From this perspective debt is an offset to the entire portfolio. Prepayment again does not change net worth, but as a percentage of the total portfolio the largest asset will increase most. For many households, the largest asset is the home.
Regardless of how you look at it, prepayment is not part of the bond allocation. We have to look at the impact on the total portfolio.

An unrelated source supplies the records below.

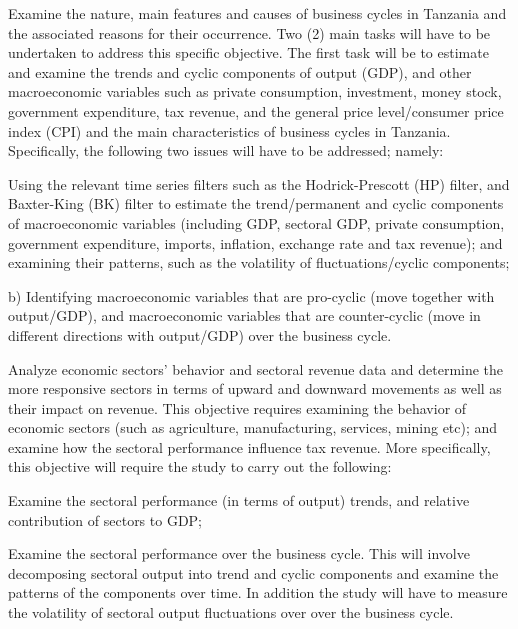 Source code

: \documentclass[12pt,a4paper,final]{article}
\begin{document}
\begin{compactenum}[1)]
\item Examine the nature, main features and causes of business cycles in Tanzania and the associated reasons for their occurrence. Two (2) main tasks will have to be undertaken to address this specific objective. The first task will be to estimate and examine the trends and cyclic components of output (GDP), and other macroeconomic variables such as private consumption, investment, money stock, government expenditure, tax revenue, and the general price level/consumer price index (CPI) and the main characteristics of business cycles in Tanzania.  Specifically, the following two issues will have to be addressed; namely:
\begin{compactenum}[(i)]

\item	Using the relevant time series filters such as the Hodrick-Prescott (HP) filter, and Baxter-King (BK) filter to estimate the trend/permanent and cyclic components of macroeconomic variables (including GDP, sectoral GDP, private consumption, government expenditure, imports, inflation, exchange rate and tax revenue); and examining their patterns, such as the volatility of fluctuations/cyclic components;

\item b)	Identifying macroeconomic variables that are pro-cyclic (move together with output/GDP), and macroeconomic variables that are counter-cyclic (move in different directions with output/GDP) over the business cycle.
\end{compactenum}  

\item	Analyze economic sectors' behavior and  sectoral revenue data and determine the more responsive sectors in terms of upward and downward movements as well as their impact on revenue. This objective requires examining the behavior of economic sectors (such as agriculture, manufacturing, services, mining etc); and examine how the sectoral performance influence tax revenue.  More specifically, this objective will require the study to carry out the following:

\begin{compactenum}[(i)]
\item	Examine the sectoral performance (in terms of output) trends, and relative contribution of sectors to GDP;

\item	Examine the sectoral performance over the business cycle.  This will involve decomposing sectoral output into trend and cyclic components and examine the patterns of the components over time.  In addition the study will have to measure the volatility of sectoral output fluctuations over over the business cycle. 


\end{compactenum}
\end{compactenum}
\end{document}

Prepayment is risk reduction
Apart from shifting asset allocation, prepaying a mortgage reduces risk. A mortgage is just borrowed money. Borrowing money to invest (in a home, stocks, or any asset) uses leverage, and leverage increases the risk of the investment. The client with a net worth of $160,000 and total assets (including the home) of $520,000 has a gross leverage ratio of 3.25:1. That’s twice as much leverage as the average hedge fund.3
Paying off any debt reduces leverage, and it generally makes sense to start with the most expensive (highest interest rate) debt. Compare rates on credit cards, student loans, auto loans, life insurance loans, or brokerage account margin loans; it may be better to pay those off first.
The financial return on prepaying a mortgage is its interest rate
This makes intuitive sense and the math bears it out, though it is sometimes overthought. To be clear: For every dollar of prepayment, over the remaining life of the loan the interest savings work out to a return equal to the interest rate. This is true even though the contractual mortgage payments remain the same. It’s just that there will be fewer of them. Moreover, for a fixed-rate mortgage the return is known. For a variable-rate mortgage, it is not.
The other side of the coin is the expected return on the money borrowed, taking into account risk. Prepaying the mortgage provides a risk-free return; if the money is instead invested, the expected return should include an appropriate risk premium. However, there is no reason to arbitrarily compare the interest rate paid on a mortgage to interest earned on bonds.
If the expected return compensates for risk, it may be a reason not to prepay. But this is effectively investing on margin, with the asymmetric payoff that comes with leverage. The choice is to borrow $10,000 from the mortgage company to invest in the hopes of earning more than the interest rate on the mortgage. If that rate is 4% and the investment return is 10%, the margin investor is ahead by 6% on the borrowed funds. If investment return is negative 10%, they are behind by 14%. By prepaying, they lock in a return of 4%.
Here is the impact on net worth after a year with all else equal (net worth declines in the example because interest costs on the total mortgage balance are more than the investment income on the portfolio).

Most people don’t take out a mortgage to invest in the stock market. They do it to afford a home. But once they accumulate enough assets to make prepayment an option, they should make sure that 1) the portfolio earns an appropriate premium over the mortgage rate, and 2) they are comfortable with the added risk of using leverage.
Prepaying reduces liquidity
Before writing a big check to the mortgage company, there is one risk that prepayment increases: liquidity risk. Liquidity risk is the risk of not being able to come up with cash when you need it. Because prepayment of a mortgage is not easily reversible, it’s important to have foreseeable (and unforeseeable) cash needs covered by other sources. The happy glow of becoming debt-free will quickly wear off for clients who prepay a mortgage only to find themselves having to carry a credit card balance or being forced to sell a highly appreciated stock six months down the road.
Peter Hofmann, CFA, is with Fieldmark Advisors, a registered investment advisor based in North Salem, N.Y.
1 There are other considerations that are not considered here, including taxes, the mortgage as an inflation hedge, and the “peace of mind” that many people report when eliminating debt.
2 It can be difficult to simply walk away from a home if the value drops below the mortgage principal and other assets are available to pay off the loan. The reasons include the impact on credit scores, legal requirements to make the lender whole, and reputational or ethical concerns.